After you changed, did you ever feel desperation?

My answer likely went in a different direction than he intended because for me, there have been several stages of stress, loss, and pain associated with my leaving the faith, and they started long before I finally let go of those beliefs which had so characterized my life up until that point.  I can think of a couple of particular seasons in which I seriously questioned my faith, and those questions never really left me.  I posted about that struggle yesterday, and if you haven’t read that yet, please stop and go read that now.  It gives you a peek into the mind and heart of a young man sincerely wrestling with his own rationality, trying to reconcile it with his faith.  I can still feel the angst from those days emanating from the words on the screen, and for various reasons this still feels so fresh to me.  The fallout from that struggle continues for me today.

Most of all, however, I want to draw your attention to the fact that I wrote the journal entry linked above a good six years before I began to honestly face my own questions.  If you read the brutally honest things I say you may find yourself asking “Why on earth did you cling to your faith so long after this?  How could you?  With no satisfying answers forthcoming?” The simple truth is that the cost of leaving my faith was too high for me to allow myself to go down that mental path.  Again, I must acknowledge that anyone reading this who has never lived in a highly religious environment (I’m looking at you, Europe, Canada, and the “blue states” within the U.S.) will scratch their heads and wonder what the fuss is about.  But anyone from a context similar to mine will “get it” immediately.  When your entire life is built around a religion, leaving it means leaving your life and starting over again from scratch.

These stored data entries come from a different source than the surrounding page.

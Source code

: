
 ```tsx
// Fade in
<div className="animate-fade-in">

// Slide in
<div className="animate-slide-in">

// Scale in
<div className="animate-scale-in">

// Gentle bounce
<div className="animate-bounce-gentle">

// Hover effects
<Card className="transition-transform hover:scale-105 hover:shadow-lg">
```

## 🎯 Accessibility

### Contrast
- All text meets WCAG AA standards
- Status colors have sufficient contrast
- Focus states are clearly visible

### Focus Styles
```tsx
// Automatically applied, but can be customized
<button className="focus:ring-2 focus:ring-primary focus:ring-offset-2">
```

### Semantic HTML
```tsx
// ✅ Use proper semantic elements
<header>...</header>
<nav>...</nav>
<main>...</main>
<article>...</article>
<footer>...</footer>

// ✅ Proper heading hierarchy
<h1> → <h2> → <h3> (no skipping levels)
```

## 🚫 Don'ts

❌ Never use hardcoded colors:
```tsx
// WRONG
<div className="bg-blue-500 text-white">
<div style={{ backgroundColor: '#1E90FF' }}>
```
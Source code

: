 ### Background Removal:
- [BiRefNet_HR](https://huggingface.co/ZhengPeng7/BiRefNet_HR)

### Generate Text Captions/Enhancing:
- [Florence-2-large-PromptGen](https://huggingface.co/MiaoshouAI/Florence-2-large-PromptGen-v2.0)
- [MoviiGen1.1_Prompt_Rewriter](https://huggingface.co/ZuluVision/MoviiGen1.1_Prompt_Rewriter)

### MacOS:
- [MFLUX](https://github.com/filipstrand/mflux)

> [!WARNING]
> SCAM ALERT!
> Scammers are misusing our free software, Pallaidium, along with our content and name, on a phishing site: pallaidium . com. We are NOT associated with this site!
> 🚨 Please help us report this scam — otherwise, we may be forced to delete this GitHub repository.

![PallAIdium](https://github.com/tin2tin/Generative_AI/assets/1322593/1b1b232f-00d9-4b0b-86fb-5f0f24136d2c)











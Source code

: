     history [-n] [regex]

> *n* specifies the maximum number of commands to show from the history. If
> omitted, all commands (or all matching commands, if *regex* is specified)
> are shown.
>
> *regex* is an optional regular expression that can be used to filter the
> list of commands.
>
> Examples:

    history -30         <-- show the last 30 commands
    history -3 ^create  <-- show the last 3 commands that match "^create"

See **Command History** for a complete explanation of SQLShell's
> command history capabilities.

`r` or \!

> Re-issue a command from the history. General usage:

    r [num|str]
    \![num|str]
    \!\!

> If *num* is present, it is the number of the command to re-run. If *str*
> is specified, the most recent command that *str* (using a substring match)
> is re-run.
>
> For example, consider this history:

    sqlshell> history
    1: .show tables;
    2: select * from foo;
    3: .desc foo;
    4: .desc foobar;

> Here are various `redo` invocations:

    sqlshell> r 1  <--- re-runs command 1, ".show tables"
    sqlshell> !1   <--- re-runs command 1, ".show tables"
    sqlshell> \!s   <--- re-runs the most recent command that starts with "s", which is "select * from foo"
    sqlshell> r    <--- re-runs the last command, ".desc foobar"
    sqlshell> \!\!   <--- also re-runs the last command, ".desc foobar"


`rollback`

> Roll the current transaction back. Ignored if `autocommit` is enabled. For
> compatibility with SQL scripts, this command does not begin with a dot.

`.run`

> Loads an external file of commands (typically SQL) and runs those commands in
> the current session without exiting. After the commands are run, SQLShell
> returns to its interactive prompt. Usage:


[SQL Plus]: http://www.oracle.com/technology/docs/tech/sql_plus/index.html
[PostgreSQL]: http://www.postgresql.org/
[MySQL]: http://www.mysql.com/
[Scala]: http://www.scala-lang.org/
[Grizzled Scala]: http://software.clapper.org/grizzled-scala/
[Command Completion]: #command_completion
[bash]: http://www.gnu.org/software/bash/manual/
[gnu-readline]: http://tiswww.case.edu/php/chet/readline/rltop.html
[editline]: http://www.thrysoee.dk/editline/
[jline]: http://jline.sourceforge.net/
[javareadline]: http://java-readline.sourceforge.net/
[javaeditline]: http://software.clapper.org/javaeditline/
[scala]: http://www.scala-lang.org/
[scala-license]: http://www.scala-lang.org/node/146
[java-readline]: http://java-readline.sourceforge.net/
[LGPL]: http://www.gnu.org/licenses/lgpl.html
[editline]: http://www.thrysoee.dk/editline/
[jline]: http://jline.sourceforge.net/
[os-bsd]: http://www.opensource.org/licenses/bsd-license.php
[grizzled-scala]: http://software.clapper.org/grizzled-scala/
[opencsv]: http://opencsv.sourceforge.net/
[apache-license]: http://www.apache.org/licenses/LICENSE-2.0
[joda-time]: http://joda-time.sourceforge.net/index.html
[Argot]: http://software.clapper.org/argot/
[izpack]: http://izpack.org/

I cannot overstate how powerful a deterrent this is to people who already have seen enough to know better than to remain in their faith.  They have enough information to critically analyze the beliefs they were taught, but they push the questions down, holding them under like trying to hold a beach ball under water.  It can take a lot out of you, but it must be done or else you could lose everything—your friends, your family, your job, your marriage, your kids…you name it.  There is no end to what people may take away from you to pressure you back into submission to their faith.  See, from their perspective, people’s eternal destinies are at stake here.  No punishment (excuse me, “discipline”) short of hellfire is too drastic to coerce you back into faith in (their) God.  It’s only because they love you that they will take everything from you in order to save your soul.  “Faithful are the wounds of a friend,” the Good Book says.  Reminds me of the old adage, “With friends like these…”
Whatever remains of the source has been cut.